If I knew, I could answer my own daft questions without bothering you! 


frank k response later in the thread to another comment



Re: Passaddhi; and a more general question


SA 474 is the parallel to SN 36.11, not 473.
https://lucid24.org/agama/sa/sa0500/sa0474/index.html

It matches up pretty closely with the pali, minus the 6 passaddhi's.
That tells me the EBT Theravada (as opposed to LBT Theravada redefining 'body' in jhana as 'not a body but a mind'), deliberately put the 6 passadhis there to clarify the meaning of 'kaya'.

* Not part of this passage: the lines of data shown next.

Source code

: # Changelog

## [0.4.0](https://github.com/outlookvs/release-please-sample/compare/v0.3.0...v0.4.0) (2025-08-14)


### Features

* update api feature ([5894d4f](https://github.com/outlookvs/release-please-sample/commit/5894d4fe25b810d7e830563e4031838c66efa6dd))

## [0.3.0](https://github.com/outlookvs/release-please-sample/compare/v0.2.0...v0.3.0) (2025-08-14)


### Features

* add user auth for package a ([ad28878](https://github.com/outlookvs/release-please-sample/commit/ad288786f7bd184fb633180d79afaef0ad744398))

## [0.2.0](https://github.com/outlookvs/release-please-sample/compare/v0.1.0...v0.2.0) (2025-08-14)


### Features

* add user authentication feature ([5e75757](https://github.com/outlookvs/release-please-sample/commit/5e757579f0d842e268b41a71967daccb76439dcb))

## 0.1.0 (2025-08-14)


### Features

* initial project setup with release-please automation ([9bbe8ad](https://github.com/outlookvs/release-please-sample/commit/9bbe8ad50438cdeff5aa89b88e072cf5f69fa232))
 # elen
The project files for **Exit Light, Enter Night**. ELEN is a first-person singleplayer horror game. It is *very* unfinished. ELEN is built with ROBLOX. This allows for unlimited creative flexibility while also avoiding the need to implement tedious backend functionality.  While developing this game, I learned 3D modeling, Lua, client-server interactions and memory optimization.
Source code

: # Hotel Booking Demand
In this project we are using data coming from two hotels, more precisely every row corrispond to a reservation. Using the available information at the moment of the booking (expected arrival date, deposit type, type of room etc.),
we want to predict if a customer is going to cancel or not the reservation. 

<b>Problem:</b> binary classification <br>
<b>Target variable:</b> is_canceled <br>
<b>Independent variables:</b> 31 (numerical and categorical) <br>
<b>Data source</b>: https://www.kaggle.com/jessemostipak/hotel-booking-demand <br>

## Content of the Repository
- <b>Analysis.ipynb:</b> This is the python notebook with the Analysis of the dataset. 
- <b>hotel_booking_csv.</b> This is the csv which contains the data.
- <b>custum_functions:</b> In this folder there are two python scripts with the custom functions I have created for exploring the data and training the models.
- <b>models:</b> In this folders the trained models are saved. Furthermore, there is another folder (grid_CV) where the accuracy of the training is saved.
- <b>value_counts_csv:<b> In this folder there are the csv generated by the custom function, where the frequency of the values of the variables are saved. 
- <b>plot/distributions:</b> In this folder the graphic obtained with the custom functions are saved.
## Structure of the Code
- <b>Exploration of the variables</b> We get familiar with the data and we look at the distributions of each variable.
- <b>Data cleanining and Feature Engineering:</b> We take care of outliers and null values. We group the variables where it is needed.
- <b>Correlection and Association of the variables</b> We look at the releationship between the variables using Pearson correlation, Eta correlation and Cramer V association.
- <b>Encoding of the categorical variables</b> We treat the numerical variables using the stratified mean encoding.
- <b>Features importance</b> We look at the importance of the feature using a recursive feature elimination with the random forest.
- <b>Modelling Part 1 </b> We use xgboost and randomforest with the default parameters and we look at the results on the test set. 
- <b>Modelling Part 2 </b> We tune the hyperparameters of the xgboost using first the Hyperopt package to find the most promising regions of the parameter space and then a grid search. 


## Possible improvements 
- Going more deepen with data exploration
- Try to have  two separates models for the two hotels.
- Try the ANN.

It's impossible, unless you have very accurate psychic powers and can see what actually happened 2500 years ago, to say exactly what is the Buddha's words. But from how SN 36.11 is preserved, blatantly contracted by LBT Theravada in Vism., tells you there was a time there were heretics trying to redefine kaya/body as 'mind, not body', and that the EBT Theravadins of that time laid down the law and said, "no, the Buddha used a consistent dictionary and kaya means 'body'". I have no problem with redactors adding material to clarify and preserve meaning when heretics are trying to distort and corrupt genuine EBT. The fact that the Agamas don't have the 6 passadhis, just tells you their EBT school didn't have those heretics at that time, until their later Abhidharma schools came along.

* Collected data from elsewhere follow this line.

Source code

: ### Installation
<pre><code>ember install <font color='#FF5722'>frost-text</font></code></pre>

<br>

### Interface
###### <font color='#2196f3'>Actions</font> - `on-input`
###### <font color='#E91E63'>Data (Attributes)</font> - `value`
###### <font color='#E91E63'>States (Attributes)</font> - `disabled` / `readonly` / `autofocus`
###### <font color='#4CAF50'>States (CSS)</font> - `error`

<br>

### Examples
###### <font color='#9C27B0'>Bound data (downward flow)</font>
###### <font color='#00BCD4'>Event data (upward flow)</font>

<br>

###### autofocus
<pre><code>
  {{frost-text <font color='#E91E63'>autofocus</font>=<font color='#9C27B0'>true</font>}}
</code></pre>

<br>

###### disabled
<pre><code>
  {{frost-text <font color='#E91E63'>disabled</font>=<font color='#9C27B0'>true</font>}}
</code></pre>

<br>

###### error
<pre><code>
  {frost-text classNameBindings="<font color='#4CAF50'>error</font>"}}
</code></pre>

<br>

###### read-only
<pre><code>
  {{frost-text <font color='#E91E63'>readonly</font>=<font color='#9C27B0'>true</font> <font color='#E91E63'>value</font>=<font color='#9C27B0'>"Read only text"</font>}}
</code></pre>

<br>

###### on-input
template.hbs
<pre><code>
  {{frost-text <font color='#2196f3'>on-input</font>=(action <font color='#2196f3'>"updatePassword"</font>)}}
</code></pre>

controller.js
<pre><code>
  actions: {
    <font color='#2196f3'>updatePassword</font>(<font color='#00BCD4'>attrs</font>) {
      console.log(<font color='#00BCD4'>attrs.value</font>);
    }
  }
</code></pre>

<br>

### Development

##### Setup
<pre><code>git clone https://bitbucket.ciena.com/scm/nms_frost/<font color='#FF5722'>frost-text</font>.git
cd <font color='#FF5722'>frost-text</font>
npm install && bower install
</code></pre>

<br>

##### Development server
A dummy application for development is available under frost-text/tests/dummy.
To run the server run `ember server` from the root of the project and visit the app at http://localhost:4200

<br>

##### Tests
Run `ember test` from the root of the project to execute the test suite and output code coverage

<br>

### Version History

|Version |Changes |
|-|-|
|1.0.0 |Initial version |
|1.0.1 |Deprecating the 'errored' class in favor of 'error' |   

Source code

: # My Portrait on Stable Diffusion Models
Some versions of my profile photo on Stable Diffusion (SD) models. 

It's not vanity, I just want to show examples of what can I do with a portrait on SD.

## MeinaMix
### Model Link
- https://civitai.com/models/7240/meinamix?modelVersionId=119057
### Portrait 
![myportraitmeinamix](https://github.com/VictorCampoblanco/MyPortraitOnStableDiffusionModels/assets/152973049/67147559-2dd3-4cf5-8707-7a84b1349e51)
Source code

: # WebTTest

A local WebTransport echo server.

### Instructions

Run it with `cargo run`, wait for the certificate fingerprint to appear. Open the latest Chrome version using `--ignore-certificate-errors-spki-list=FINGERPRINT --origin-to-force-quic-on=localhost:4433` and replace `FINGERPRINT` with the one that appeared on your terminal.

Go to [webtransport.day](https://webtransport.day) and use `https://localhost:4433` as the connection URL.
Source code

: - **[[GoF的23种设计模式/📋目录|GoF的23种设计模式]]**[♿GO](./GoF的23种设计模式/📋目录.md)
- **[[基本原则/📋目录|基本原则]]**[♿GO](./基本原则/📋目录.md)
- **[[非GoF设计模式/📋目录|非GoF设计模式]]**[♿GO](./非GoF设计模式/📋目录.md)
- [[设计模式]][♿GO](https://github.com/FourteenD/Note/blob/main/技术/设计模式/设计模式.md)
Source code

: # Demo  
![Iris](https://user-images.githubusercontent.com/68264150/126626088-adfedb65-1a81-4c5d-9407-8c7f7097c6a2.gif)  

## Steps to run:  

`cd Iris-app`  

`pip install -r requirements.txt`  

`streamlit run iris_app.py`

What it comes down to, is using the consistent EBT dictionary, there is coherence, all the jhana suttas on body, thought, make sense all the way through. With LBT Theravada's crooked dictionary, such as the one Sujato shares in common on the jhana and samadhi portion, you get incoherence in the suttas. They start to contradict each other and not make any sense. That is why you know you have to reject Sujato, Ajahn Brahm, and Vism's redefinition of jhana. It's like you have 50 suttas, most say 2 + 2 = 4, but then 5 of the most crucial suttas say 2+ 2 = 5. Incoherent, must reject, obvious work of heretics rewriting the scriptures for a gullible public.

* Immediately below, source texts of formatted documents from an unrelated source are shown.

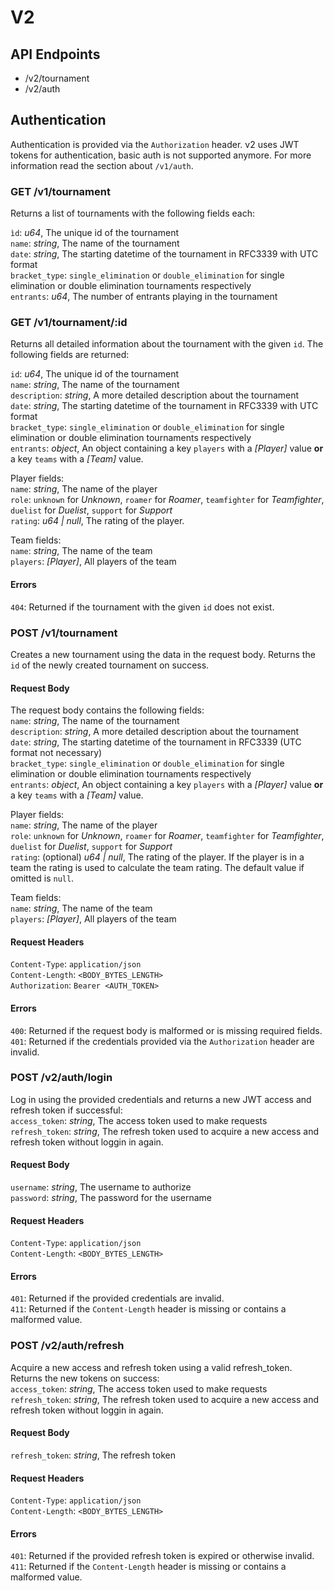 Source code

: # V2

## API Endpoints

- /v2/tournament
- /v2/auth

## Authentication

Authentication is provided via the `Authorization` header. v2 uses JWT tokens for authentication, basic auth is not supported anymore. For more information read the section about `/v1/auth`.

### GET /v1/tournament

Returns a list of tournaments with the following fields each:

`ìd`: *u64*, The unique id of the tournament  
`name`: *string*, The name of the tournament  
`date`: *string*, The starting datetime of the tournament in RFC3339 with UTC format  
`bracket_type`: `single_elimination` or `double_elimination` for single elimination or double elimination tournaments respectively  
`entrants`: *u64*, The number of entrants playing in the tournament

### GET /v1/tournament/:id

Returns all detailed information about the tournament with the given `id`. The following fields are returned:

`id`: *u64*, The unique id of the tournament  
`name`: *string*, The name of the tournament  
`description`: *string*, A more detailed description about the tournament  
`date`: *string*, The starting datetime of the tournament in RFC3339 with UTC format  
`bracket_type`: `single_elimination` or `double_elimination` for single elimination or double elimination tournaments respectively  
`entrants`: *object*, An object containing a key `players` with a *[Player]* value **or** a key `teams` with a *[Team]* value.

Player fields:  
`name`: *string*, The name of the player  
`role`: `unknown` for *Unknown*, `roamer` for *Roamer*, `teamfighter` for *Teamfighter*, `duelist` for *Duelist*, `support` for *Support*  
`rating`: *u64 | null*, The rating of the player.

Team fields:  
`name`: *string*, The name of the team  
`players`: *[Player]*, All players of the team

#### Errors

`404`: Returned if the tournament with the given `id` does not exist.

### POST /v1/tournament

Creates a new tournament using the data in the request body. Returns the `id` of the newly created tournament on success.

#### Request Body

The request body contains the following fields:  
`name`: *string*, The name of the tournament  
`description`: *string*, A more detailed description about the tournament  
`date`: *string*, The starting datetime of the tournament in RFC3339 (UTC format not necessary)  
`bracket_type`: `single_elimination` or `double_elimination` for single elimination or double elimination tournaments respectively  
`entrants`: *object*, An object containing a key `players` with a *[Player]* value **or** a key `teams` with a *[Team]* value.

Player fields:  
`name`: *string*, The name of the player  
`role`: `unknown` for *Unknown*, `roamer` for *Roamer*, `teamfighter` for *Teamfighter*, `duelist` for *Duelist*, `support` for *Support*  
`rating`: (optional) *u64 | null*, The rating of the player. If the player is in a team the rating is used to calculate the team rating. The default value if omitted is `null`.


Team fields:  
`name`: *string*, The name of the team  
`players`: *[Player]*, All players of the team

#### Request Headers

`Content-Type`: `application/json`  
`Content-Length`: `<BODY_BYTES_LENGTH>`  
`Authorization`: `Bearer <AUTH_TOKEN>`

#### Errors

`400`: Returned if the request body is malformed or is missing required fields.  
`401`: Returned if the credentials provided via the `Authorization` header are invalid.

### POST /v2/auth/login

Log in using the provided credentials and returns a new JWT access and refresh token if successful:   
`access_token`: *string*, The access token used to make requests  
`refresh_token`: *string*, The refresh token used to acquire a new access and refresh token without loggin in again.

#### Request Body

`username`: *string*, The username to authorize  
`password`: *string*, The password for the username

#### Request Headers

`Content-Type`: `application/json`  
`Content-Length`: `<BODY_BYTES_LENGTH>`

#### Errors

`401`: Returned if the provided credentials are invalid.  
`411`: Returned if the `Content-Length` header is missing or contains a malformed value.

### POST /v2/auth/refresh

Acquire a new access and refresh token using a valid refresh_token. Returns the new tokens on success:  
`access_token`: *string*, The access token used to make requests  
`refresh_token`: *string*, The refresh token used to acquire a new access and refresh token without loggin in again.

#### Request Body

`refresh_token`: *string*, The refresh token

#### Request Headers

`Content-Type`: `application/json`  
`Content-Length`: `<BODY_BYTES_LENGTH>`

#### Errors

`401`: Returned if the provided refresh token is expired or otherwise invalid.  
`411`: Returned if the `Content-Length` header is missing or contains a malformed value.
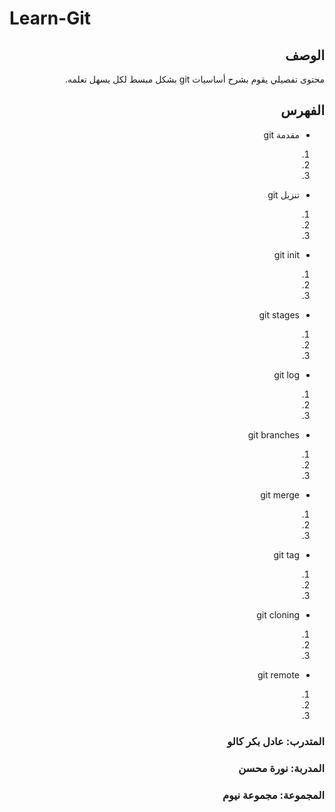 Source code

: # Learn-Git
<div dir = "rtl">

## الوصف
محتوى تفصيلي يقوم بشرح أساسيات git بشكل مبسط لكل يسهل تعلمه.
## الفهرس
* مقدمة git
1.
2.
3.
* تنزيل git
1.
2.
3.
* git init
1.
2.
3.
* git stages
1.
2.
3.
* git log
1.
2.
3.
* git branches
1.
2.
3.
* git merge
1.
2.
3.
* git tag
1.
2.
3.
* git cloning
1.
2.
3.
* git remote
1.
2.
3.


### المتدرب: عادل بكر كالو
### المدربة: نورة محسن
### المجموعة: مجموعة نيوم

</div> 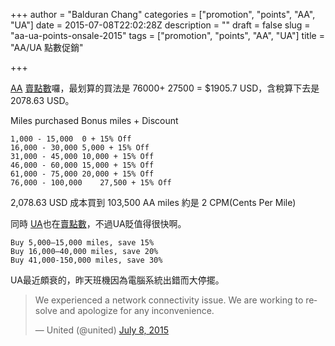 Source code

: +++
author = "Balduran Chang"
categories = ["promotion", "points", "AA", "UA"]
date = 2015-07-08T22:02:28Z
description = ""
draft = false
slug = "aa-ua-points-onsale-2015"
tags = ["promotion", "points", "AA", "UA"]
title = "AA/UA 點數促銷"

+++


[AA][] [賣點數][AAsell]囉，最划算的買法是 76000+ 27500 = $1905.7 USD，含稅算下去是2078.63 USD。

Miles purchased	Bonus miles + Discount

	1,000 - 15,000	0 + 15% Off
	16,000 - 30,000	5,000 + 15% Off
	31,000 - 45,000	10,000 + 15% Off
	46,000 - 60,000	15,000 + 15% Off
	61,000 - 75,000	20,000 + 15% Off
	76,000 - 100,000	27,500 + 15% Off

2,078.63 USD 成本買到 103,500 AA miles
約是 2 CPM(Cents Per Mile)

同時 [UA][]也在[賣點數][UAsell]，不過UA貶值得很快啊。

	Buy 5,000–15,000 miles, save 15%
	Buy 16,000–40,000 miles, save 20%
	Buy 41,000-150,000 miles, save 30%

UA最近頗衰的，昨天班機因為電腦系統出錯而大停擺。
<blockquote class="twitter-tweet" lang="en"><p lang="en" dir="ltr">We experienced a network connectivity issue. We are working to resolve and apologize for any inconvenience.</p>&mdash; United (@united) <a href="https://twitter.com/united/status/618777538865799168">July 8, 2015</a></blockquote>
<script async src="//platform.twitter.com/widgets.js" charset="utf-8"></script>


[AA]: http://www.aa.com
[AAsell]: http://bit.ly/1UD3lBh
[UA]: http://www.united.com/
[UAsell]: http://bit.ly/1LXKcHs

Re: Passaddhi; and a more general question

Post by frank k » 

auto wrote: Fri Jan 28, 2022 7:14 am...
I think what frankk does is that he takes his meditation experience and applies it to what Sutta is meaning, at the same time ignoring any possibility that the descriptions what are more detailed are also correct enough to make progress or cause some stuff to arise.
https://notesonthedhamma.blogspot.com/2021/05/first-jhana-really-can-be-this-easy-35.html wrote:Now this morning I did my first meditation in a long time, only 10 minutes. As soon as I took a couple of breaths and realized I didn't have to do or be anything for the next couple of minutes, I was struck by this incredible sense of relaxation and restfulness. This sense of relaxation stayed with me during the meditation as I tried to keep it in the awareness that lies behind the focus on the breath.
That is not me describing my meditation. I'm quoting someone from a forum describing THEIR meditation.
The link to the thread that I quote from is right there for you to click on.
And the context for that thread is limited to physical passaddhi, not the full on jhana experience.

I do talk plenty about my meditation experience elsewhere, and have justfied in detail how it matches up with a coherent and consistent jhana lexicon.

I'm not ignoring the possibility, in fact I openly acknowledge there are plenty of samadhi training systems that can develop similar qualities to the Buddha's EBT 4 jhana system. But Vism., LBT Abhidhamma, and Ajahn Brahm are nothing like the Buddha's EBT. They may have their strengths and interesting features, but IMO far more weaknesses and problems, compared to the Buddha. By all means people who like Ajahn Brahm or Vism's meditation training system, go ahead and praise it. But don't deceive yourself and others by claiming the EBT is teaching the same meditation system.